(Description of the task):
Print nothing except the lines of the listing below from the line with "ground state). The" to the line with "should be investigated", each exactly as written, both ends included.

(Records shown):
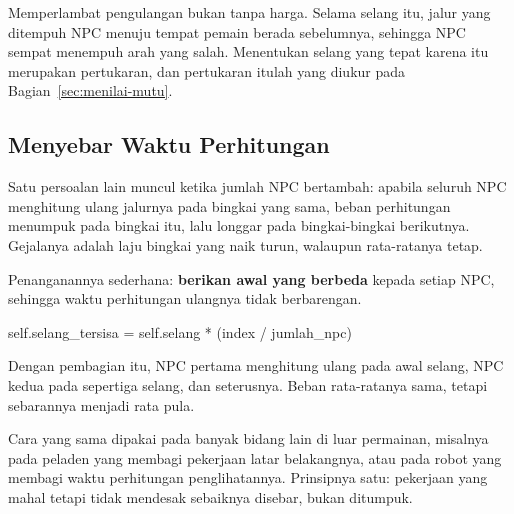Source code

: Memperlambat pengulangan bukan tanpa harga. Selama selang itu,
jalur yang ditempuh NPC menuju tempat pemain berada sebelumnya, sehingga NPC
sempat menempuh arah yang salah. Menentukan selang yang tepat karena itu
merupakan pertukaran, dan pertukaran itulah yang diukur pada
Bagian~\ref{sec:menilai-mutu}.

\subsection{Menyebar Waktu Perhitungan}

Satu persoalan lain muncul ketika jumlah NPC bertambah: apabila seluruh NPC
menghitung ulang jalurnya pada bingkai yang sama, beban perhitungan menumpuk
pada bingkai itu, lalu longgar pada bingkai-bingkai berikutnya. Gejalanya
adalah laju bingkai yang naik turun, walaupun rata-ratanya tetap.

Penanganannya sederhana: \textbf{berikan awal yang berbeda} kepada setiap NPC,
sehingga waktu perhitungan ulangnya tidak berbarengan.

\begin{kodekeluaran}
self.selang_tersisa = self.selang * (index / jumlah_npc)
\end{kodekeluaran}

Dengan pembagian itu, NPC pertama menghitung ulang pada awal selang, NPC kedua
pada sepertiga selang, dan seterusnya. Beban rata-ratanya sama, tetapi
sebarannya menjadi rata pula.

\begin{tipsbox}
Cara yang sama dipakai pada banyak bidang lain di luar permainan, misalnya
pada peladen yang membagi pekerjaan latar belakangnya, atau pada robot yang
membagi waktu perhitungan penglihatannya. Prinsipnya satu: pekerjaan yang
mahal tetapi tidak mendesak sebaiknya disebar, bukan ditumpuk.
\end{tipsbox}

* * *

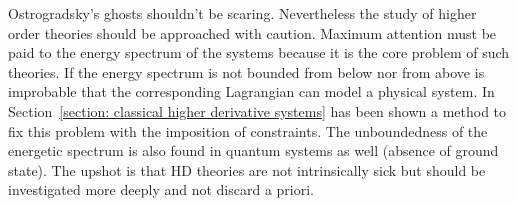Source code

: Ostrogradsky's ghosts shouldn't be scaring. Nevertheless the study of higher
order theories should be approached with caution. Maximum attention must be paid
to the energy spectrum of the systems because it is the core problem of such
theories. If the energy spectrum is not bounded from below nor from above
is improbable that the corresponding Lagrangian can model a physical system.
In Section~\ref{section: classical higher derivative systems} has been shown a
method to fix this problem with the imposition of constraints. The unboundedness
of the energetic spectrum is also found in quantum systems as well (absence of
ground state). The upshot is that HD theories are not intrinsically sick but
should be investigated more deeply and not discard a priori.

* * *

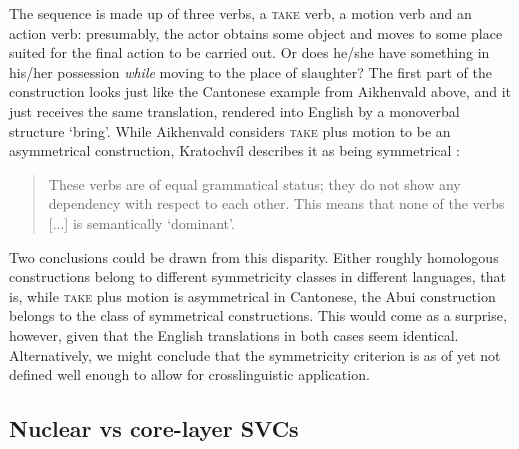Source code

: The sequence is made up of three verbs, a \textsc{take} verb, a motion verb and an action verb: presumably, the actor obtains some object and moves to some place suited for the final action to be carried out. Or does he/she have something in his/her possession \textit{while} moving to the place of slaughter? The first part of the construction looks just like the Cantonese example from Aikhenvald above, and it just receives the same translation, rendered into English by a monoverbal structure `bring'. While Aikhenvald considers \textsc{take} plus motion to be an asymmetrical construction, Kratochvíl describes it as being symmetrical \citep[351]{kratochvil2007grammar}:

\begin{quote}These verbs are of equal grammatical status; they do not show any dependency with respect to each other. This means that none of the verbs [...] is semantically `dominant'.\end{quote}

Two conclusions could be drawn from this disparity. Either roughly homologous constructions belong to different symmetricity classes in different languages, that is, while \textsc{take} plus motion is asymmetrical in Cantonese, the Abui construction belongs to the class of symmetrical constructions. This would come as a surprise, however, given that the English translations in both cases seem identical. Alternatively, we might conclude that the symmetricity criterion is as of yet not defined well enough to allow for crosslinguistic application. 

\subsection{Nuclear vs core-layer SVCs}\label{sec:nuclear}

(Exercise result):
ground state). The upshot is that HD theories are not intrinsically sick but
should be investigated more deeply and not discard a priori.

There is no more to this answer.